I was aware that this was Rawls’s view, but it’s really something to see him say it. I agree with Rawls here about the meaningfulness of the separate cultural forms contained within the various European nation states. But it strikes me as woefully blinkered to see an open European market as primarly in the interests of, yes, bankers!
Although Rawls’s philosophy is at bottom based in the possiblity of cooperation, I don’t think he ever became reconciled to the idea that the political structure of the nation state never was, and never will be, the ultimate framework for cooperation. Free and equal people with diverse ends have reason to cooperate because cooperation advances each party’s ends. But the people with whom there are possible (morally good) gains from cooperation will never inhabit a single nation state with a single structure of institution. The ultimate institutions of cooperation are broader than states, and policies that decrease the barriers to cooperation set in place by states, such as policies creating a common market over a region of several states, strikes me as a straightforward moral advance. There simply is no liberal justification for prohbiting two people standing on opposite sides of a line from cooperating. Say that liberalism is impossible. Or say, trying not to sound too surreal, that only nationalist social democracy can achieve the goals of liberalism. But don’t say that liberalism says that two free and equal people standing on opposite sides of a line are not free to make each other’s lives better.
The source of so much of Rawls’s trouble is that he insists on putting his second principle of justice first, even though he knows that it is second for a reason. When you fetishize the second principle, it become hard to see how justice is possible without a single basic structure that contains all the parties to cooperation, and which ensures that the surplus of cooperation is distributed according the criterion of the second principle. But once you acknowledge that cooperation across state borders is just a fact of the world, generated by our moral nature, akin to the fact of pluralism, you have to accept that a minimally adequate theory of justice requires us to understand the interaction of state institutions, and the ways in which they facilitate and hamper cooperation across their borders are subjects of justice. Well-ordered cooperative endeavors for mutual advantage do not stop at political lines.

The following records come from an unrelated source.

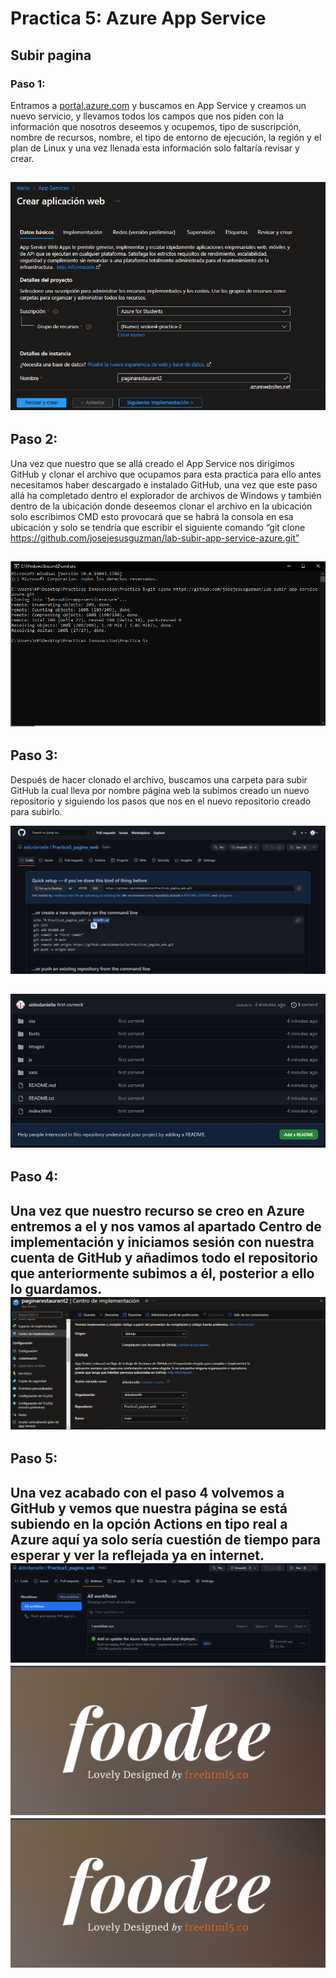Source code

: # Practica 5: Azure App Service 
## **Subir pagina**
### Paso 1:  

Entramos a [portal.azure.com](https://portal.azure.com/) y buscamos en App Service y creamos un nuevo servicio, y llevamos todos los campos que nos piden con la información que nosotros deseemos y ocupemos, tipo de suscripción, nombre de recursos, nombre, el tipo de entorno de ejecución, la región y el plan de Linux y una vez llenada esta información solo faltaría revisar y crear.   

![creacion aplicacion web](https://github.com/aldodanielle/P5_AAS_subir_pagina-/blob/main/Imagenes/1.png)
----------------------------------------------------------------------------------------
## Paso 2:

Una vez que nuestro que se allá creado el App Service nos dirigimos GitHub y clonar el archivo que ocupamos para esta practica para ello antes necesitamos haber descargado e instalado GitHub, una vez que este paso allá ha completado dentro el explorador de archivos de Windows y también dentro de la ubicación donde deseemos clonar el archivo en la ubicación solo escribimos CMD esto provocará que se habrá la consola en esa ubicación y solo se tendría que escribir el siguiente comando “git clone https://github.com/josejesusguzman/lab-subir-app-service-azure.git”    

![clonacion](https://github.com/aldodanielle/P5_AAS_subir_pagina-/blob/main/Imagenes/2.png)
----------------------------------------------------------------------------------------
## Paso 3:  

Después de hacer clonado el archivo, buscamos una carpeta para subir GitHub la cual lleva por nombre página web la subimos creado un nuevo repositorio y siguiendo los pasos que nos en el nuevo repositorio creado para subirlo.  

![new repository](https://github.com/aldodanielle/P5_AAS_subir_pagina-/blob/main/Imagenes/3.png)  

![repository clone](https://github.com/aldodanielle/P5_AAS_subir_pagina-/blob/main/Imagenes/4.png)
----------------------------------------------------------------------------------------
## Paso 4:

Una vez que nuestro recurso se creo en Azure entremos a el y nos vamos al apartado Centro de implementación y iniciamos sesión con nuestra cuenta de GitHub y añadimos todo el repositorio que anteriormente subimos a él, posterior a ello lo guardamos.
![inicio de sesion](https://github.com/aldodanielle/P5_AAS_subir_pagina-/blob/main/Imagenes/5.png)
----------------------------------------------------------------------------------------
## Paso 5:  

Una vez acabado con el paso 4 volvemos a GitHub y vemos que nuestra página se está subiendo en la opción Actions en tipo real a Azure aquí ya solo sería cuestión de tiempo para esperar y ver la reflejada ya en internet.
![GitHub](https://github.com/aldodanielle/P5_AAS_subir_pagina-/blob/main/Imagenes/6.png)
![pagina 1](https://github.com/aldodanielle/P5_AAS_subir_pagina-/blob/main/Imagenes/7.png)
![pagina 2](https://github.com/aldodanielle/P5_AAS_subir_pagina-/blob/main/Imagenes/7.png)
----------------------------------------------------------------------------------------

And this is annoying to the second principle-firsters, for there is no common jurisdiction, or common set of political institutions, in cases of international cooperative that can determine the distribution of the surplus in a principled way. But the fact of international cooperation is a fact—a morally good fact—and if your ostensibly liberal theory of justice has a hard time accomodating it—if your theory really requires a closed society assumption in order to work—then it is not really a liberal theory at all. Is it?
Rawls’s last point about “meaningless consumerism” is fascinating, in a puzzling way. What is the point? Americans are interested in distribution only in a trickle down way, and so Americans have, what? too much stuff?

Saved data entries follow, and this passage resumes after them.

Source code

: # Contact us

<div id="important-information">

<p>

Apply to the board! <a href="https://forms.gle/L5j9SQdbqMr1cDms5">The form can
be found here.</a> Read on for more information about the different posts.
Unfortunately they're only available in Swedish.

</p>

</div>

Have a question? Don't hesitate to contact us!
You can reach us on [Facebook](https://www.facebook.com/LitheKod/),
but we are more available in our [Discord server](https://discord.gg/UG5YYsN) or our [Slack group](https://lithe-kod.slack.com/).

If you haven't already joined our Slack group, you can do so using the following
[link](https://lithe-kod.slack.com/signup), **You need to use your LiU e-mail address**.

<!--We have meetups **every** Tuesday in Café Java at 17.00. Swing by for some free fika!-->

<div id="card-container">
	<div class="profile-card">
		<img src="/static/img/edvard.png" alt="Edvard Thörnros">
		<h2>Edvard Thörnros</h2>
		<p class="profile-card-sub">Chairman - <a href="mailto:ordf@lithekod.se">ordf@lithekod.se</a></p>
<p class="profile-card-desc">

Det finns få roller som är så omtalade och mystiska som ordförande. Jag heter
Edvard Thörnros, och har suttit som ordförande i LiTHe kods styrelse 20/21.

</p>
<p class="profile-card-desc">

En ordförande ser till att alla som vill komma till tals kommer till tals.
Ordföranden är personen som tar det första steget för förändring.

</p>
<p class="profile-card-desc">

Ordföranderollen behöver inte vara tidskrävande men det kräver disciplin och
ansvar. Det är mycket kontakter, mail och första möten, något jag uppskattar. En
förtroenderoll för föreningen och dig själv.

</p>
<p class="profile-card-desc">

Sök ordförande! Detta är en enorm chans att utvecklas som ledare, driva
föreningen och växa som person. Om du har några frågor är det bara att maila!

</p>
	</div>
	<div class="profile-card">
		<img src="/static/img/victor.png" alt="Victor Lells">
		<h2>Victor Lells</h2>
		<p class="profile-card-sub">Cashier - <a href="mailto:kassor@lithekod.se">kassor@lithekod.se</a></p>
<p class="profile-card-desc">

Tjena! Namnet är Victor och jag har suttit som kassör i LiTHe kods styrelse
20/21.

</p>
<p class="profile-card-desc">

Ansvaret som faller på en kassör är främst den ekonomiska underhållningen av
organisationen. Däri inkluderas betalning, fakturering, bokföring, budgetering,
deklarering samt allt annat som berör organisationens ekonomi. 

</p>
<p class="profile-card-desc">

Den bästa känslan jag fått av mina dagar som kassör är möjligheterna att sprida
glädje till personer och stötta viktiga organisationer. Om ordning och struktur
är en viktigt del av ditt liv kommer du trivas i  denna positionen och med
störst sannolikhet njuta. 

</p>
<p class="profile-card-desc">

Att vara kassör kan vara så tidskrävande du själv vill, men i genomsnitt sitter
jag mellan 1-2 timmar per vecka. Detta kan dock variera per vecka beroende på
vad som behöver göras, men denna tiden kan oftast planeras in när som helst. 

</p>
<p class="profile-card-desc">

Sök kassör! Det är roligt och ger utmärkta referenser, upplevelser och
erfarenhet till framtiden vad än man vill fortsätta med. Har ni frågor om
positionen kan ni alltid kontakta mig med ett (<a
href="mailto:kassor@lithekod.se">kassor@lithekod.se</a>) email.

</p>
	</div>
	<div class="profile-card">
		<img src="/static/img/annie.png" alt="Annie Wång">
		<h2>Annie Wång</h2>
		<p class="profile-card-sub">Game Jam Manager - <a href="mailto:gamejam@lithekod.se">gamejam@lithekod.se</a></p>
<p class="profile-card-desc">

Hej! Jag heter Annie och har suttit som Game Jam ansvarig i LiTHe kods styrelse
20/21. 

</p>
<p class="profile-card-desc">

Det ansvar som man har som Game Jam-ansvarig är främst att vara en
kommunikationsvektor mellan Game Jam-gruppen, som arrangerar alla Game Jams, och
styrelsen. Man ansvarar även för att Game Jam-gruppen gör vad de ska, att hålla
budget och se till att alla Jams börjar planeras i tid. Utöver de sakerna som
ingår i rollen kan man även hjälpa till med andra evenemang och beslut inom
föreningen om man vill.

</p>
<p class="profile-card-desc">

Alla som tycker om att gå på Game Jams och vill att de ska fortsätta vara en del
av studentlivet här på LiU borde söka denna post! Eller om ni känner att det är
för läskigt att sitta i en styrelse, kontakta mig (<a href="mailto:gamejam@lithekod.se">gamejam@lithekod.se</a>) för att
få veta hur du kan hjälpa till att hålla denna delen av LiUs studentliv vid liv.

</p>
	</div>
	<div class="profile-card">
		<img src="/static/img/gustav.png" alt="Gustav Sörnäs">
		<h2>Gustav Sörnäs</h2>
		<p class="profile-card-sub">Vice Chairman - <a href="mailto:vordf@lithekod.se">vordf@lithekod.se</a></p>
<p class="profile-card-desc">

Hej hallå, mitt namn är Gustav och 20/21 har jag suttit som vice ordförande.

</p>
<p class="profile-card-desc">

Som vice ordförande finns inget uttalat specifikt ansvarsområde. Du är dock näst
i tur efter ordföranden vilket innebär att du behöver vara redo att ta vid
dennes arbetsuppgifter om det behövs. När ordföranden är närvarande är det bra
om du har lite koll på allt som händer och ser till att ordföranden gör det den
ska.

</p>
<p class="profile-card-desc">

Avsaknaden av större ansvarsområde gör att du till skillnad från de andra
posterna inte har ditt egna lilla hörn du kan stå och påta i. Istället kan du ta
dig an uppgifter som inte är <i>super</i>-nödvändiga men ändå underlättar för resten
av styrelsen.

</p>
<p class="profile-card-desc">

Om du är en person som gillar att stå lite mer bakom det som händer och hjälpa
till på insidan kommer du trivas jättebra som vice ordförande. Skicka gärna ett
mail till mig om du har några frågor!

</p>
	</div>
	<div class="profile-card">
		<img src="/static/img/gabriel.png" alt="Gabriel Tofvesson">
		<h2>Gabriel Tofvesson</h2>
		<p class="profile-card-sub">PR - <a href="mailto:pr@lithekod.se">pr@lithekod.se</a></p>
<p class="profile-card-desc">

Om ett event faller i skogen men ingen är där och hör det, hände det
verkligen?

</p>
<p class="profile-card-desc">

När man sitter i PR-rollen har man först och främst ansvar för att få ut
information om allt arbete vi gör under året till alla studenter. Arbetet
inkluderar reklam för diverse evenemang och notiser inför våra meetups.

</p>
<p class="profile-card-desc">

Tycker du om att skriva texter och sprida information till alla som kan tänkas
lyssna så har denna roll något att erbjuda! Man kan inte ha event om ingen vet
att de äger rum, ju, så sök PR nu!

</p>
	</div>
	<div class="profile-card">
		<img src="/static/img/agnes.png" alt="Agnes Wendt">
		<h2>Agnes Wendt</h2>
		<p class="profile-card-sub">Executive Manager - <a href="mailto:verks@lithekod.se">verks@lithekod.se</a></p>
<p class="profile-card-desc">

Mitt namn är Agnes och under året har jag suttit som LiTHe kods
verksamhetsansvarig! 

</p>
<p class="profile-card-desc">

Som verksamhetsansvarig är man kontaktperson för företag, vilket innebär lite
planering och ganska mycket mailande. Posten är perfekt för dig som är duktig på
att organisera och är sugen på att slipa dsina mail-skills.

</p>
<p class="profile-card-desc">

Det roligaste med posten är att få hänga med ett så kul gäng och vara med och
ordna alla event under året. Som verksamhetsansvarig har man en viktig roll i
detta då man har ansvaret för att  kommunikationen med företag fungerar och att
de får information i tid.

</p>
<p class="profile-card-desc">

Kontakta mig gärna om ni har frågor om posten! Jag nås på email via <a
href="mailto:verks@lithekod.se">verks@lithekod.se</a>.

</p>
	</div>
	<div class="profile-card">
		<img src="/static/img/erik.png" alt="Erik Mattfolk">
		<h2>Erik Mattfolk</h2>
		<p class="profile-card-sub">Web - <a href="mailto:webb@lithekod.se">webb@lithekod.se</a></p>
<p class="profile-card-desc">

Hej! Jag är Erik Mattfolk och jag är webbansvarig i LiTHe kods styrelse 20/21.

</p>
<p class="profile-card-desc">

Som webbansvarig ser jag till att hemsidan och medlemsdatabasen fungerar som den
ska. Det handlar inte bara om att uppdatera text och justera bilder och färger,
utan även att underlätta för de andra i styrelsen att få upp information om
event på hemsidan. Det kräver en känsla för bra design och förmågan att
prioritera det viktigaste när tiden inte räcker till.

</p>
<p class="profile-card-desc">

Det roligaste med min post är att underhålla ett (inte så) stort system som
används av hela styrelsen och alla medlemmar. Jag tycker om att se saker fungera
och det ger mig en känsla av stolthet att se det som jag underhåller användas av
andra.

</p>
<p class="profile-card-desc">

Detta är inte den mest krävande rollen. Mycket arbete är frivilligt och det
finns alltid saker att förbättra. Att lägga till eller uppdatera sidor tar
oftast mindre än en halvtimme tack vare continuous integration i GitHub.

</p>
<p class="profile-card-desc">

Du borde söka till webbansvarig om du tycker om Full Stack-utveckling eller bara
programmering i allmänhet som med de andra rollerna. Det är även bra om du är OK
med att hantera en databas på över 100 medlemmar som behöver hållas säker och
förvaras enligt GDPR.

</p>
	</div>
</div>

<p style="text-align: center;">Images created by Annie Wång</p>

Of course, I’ve never understood the beef against “trickle down” other than that it is sort of a bad metaphor. The idea is that people who most boost productivity, or reduce the costs of cooperation, can rarely internalize even a small fraction of the benefits they have generated, and so they make everyone else wealthier as a side-effect, whether or not they intended to (or intended not to). A basic structure that contains the incentives for people to undertake activities that produce huge positive external effects is, well, likely to be pretty much mandatory from the perspective of the second principle. You’d think.

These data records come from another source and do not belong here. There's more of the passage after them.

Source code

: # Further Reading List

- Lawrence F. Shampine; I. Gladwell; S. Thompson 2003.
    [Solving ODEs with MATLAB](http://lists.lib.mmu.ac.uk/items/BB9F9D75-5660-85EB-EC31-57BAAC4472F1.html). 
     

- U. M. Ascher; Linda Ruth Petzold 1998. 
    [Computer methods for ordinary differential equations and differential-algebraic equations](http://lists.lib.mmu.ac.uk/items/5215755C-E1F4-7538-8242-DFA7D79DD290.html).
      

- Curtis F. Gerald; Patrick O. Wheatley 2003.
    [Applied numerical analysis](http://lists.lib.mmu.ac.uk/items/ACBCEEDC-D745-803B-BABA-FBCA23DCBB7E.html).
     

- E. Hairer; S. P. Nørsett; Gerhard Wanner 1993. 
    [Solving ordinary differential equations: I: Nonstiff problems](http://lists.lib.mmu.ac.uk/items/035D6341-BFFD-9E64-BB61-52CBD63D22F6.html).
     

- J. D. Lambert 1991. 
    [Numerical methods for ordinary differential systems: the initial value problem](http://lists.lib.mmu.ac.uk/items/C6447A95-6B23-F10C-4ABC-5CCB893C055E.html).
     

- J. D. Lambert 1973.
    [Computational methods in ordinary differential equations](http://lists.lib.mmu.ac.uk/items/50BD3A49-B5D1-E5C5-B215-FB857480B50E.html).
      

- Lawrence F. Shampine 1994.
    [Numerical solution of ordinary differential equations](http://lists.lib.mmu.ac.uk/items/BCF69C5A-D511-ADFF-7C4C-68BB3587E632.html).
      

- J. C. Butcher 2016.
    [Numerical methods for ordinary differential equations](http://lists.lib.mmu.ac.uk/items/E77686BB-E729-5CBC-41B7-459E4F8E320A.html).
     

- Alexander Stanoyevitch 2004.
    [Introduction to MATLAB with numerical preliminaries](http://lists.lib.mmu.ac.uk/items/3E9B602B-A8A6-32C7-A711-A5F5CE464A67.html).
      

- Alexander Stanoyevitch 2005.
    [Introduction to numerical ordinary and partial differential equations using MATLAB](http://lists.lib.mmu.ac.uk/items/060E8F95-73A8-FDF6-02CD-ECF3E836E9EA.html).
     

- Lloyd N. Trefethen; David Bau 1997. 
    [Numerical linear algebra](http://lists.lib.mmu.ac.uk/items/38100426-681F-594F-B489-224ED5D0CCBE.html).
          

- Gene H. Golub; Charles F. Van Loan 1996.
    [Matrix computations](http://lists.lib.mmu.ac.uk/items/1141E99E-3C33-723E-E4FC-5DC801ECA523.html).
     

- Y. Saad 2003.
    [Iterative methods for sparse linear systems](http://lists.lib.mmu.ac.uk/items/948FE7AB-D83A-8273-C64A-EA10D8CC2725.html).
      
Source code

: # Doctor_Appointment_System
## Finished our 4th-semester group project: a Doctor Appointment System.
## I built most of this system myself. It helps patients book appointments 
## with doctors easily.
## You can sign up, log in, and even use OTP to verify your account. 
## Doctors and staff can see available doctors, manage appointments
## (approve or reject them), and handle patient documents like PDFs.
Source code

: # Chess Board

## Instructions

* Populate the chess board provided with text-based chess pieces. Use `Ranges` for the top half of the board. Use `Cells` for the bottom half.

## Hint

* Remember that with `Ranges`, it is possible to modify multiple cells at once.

My guess about what is going on here is that Rawls ‘s idea of basic structure includes, in addition to some distribution by coercive state reallocation, things like regulations on marketing and advertising and heavy restrictions on political speech pertaining to campaigns, etc., and he thinks that these things, in addition to positively affecting the ultimate distribution of primary goods, would have a salutary effect on the preferences of citizens and the character civil society. I think much of this is just contemporary academic liberal faith, what passes for wisdom in places like Cambridge. However, it is exceedingly difficult to see how this kind of thing even passes the sniff-test of neutrality with regard to the variety of reasonable comprehensive conceptions. And there we have the ever-fertile Paradox of Rawls. He gives us a powerful set of intellectual instruments with which to test the worthiness of our institutions, and then offers up institutions that fail his own tests.